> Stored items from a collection
☆ ☆ ☆ ☆ ☆

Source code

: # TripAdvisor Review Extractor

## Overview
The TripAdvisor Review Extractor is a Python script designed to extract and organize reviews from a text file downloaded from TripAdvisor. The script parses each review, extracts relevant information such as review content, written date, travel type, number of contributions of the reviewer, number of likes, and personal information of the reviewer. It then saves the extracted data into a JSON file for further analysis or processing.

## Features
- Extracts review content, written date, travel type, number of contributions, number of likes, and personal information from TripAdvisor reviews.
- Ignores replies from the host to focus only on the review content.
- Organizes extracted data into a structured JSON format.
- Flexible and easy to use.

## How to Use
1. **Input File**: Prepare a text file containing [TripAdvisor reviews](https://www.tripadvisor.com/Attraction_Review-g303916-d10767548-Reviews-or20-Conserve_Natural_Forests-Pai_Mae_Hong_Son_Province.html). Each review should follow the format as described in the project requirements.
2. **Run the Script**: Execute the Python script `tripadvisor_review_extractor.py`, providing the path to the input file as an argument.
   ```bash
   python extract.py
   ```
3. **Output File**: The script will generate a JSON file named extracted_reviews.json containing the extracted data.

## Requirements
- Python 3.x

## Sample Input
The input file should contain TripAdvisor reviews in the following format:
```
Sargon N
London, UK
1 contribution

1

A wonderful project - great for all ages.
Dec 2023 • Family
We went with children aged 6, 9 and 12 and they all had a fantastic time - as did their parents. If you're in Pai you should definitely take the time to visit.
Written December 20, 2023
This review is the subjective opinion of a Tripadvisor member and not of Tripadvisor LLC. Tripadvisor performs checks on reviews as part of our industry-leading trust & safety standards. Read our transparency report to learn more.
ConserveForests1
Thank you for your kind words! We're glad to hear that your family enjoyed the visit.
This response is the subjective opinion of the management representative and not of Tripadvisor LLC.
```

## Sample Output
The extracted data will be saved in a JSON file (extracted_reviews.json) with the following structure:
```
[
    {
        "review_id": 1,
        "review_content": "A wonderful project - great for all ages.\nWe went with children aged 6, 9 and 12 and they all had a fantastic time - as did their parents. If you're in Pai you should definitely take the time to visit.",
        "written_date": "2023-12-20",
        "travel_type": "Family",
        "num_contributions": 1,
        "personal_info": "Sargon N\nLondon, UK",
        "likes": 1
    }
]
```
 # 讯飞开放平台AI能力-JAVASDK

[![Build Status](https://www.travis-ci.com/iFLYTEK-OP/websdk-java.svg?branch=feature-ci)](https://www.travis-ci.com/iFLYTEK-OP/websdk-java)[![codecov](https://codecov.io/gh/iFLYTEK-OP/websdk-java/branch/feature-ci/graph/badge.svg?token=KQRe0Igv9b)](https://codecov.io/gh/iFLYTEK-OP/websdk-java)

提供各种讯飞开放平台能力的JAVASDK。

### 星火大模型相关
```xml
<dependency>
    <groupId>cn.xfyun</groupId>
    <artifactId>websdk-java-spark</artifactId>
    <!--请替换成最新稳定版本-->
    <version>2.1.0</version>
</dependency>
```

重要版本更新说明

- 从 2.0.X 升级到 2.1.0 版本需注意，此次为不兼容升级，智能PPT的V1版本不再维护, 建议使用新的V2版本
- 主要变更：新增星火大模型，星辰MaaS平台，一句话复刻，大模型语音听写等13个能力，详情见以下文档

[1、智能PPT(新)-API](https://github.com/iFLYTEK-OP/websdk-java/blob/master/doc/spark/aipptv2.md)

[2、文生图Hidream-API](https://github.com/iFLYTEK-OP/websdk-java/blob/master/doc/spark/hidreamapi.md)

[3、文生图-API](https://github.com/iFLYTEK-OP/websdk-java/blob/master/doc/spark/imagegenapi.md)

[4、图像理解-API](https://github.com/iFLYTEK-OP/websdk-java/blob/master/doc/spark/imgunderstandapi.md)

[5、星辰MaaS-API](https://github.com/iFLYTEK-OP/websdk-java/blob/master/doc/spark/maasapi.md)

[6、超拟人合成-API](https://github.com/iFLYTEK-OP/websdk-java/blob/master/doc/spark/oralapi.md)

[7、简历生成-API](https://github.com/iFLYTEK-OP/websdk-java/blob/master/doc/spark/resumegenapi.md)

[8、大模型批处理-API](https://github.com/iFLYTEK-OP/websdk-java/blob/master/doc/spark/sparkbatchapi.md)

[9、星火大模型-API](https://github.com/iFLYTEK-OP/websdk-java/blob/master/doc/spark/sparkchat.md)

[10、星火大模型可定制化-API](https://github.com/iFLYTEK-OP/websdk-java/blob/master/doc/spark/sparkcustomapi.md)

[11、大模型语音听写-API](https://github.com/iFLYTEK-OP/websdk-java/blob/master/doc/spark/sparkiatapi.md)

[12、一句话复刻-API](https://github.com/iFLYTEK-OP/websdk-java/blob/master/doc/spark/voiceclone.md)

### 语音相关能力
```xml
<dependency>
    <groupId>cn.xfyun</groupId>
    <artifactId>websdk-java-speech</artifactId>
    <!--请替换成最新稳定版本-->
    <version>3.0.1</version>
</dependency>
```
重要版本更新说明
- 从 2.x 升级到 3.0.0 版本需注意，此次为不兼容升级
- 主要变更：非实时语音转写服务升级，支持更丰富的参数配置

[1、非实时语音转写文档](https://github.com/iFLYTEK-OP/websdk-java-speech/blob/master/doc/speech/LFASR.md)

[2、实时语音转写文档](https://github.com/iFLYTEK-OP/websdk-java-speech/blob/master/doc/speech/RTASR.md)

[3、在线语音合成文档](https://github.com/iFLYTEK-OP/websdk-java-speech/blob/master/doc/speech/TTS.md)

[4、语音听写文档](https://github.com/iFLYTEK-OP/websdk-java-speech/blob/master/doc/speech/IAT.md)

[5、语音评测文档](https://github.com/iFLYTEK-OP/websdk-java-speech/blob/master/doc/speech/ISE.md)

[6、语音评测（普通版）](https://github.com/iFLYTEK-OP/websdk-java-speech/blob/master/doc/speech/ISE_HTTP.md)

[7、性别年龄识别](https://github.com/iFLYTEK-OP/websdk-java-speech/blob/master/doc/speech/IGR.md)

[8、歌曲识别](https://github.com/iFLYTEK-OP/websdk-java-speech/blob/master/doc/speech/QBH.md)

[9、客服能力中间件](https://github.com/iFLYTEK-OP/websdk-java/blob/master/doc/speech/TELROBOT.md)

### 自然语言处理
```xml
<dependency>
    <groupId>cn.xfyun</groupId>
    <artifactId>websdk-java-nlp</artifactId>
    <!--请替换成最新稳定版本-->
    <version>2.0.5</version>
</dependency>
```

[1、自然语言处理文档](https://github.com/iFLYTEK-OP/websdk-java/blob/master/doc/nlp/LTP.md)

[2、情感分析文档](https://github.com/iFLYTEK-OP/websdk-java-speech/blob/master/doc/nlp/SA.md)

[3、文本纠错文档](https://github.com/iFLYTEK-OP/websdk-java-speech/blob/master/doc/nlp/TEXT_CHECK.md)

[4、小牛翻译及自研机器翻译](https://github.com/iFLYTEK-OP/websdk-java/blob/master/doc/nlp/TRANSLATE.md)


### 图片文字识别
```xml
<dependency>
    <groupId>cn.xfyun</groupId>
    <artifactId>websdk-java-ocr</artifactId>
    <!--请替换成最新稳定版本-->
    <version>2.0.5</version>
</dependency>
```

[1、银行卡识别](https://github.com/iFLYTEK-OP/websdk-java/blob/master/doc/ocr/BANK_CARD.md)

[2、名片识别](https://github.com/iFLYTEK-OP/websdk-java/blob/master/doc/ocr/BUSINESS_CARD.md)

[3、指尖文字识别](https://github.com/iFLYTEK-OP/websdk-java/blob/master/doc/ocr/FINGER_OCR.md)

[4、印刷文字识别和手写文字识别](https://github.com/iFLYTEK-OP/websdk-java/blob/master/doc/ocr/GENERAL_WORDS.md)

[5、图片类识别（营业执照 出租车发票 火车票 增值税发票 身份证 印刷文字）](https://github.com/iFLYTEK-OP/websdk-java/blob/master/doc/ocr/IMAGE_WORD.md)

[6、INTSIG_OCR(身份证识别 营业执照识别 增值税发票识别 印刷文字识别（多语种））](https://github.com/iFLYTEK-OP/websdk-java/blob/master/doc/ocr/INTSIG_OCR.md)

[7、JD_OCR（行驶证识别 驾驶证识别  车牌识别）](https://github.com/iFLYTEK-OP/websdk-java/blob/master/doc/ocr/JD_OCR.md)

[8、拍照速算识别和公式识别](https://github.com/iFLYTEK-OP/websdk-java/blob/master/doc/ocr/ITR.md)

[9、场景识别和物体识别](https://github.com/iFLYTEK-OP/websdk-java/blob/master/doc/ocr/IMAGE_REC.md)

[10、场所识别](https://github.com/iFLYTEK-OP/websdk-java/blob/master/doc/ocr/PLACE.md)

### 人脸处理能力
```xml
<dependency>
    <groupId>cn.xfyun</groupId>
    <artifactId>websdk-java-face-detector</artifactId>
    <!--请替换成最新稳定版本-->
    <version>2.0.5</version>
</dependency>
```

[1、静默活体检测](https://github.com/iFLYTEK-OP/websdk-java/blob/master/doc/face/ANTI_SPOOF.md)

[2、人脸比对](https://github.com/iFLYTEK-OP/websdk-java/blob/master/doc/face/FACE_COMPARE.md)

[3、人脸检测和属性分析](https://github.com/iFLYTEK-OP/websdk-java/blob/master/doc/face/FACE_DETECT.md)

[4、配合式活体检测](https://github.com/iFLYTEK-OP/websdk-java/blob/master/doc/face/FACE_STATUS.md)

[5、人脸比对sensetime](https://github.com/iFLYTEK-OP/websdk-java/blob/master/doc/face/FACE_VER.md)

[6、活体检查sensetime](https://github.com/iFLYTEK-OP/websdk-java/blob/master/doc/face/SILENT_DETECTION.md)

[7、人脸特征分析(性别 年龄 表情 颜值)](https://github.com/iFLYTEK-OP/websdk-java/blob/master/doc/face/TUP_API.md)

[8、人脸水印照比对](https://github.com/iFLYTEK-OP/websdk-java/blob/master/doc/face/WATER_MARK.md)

☆ ☆ ☆ ☆ ☆

> Work instructions
What is needed is an exact repetition of the lines from the first line of the records through the line containing "## Overview", both ends included, and nothing more.

> Exercise result
Source code

: # TripAdvisor Review Extractor

## Overview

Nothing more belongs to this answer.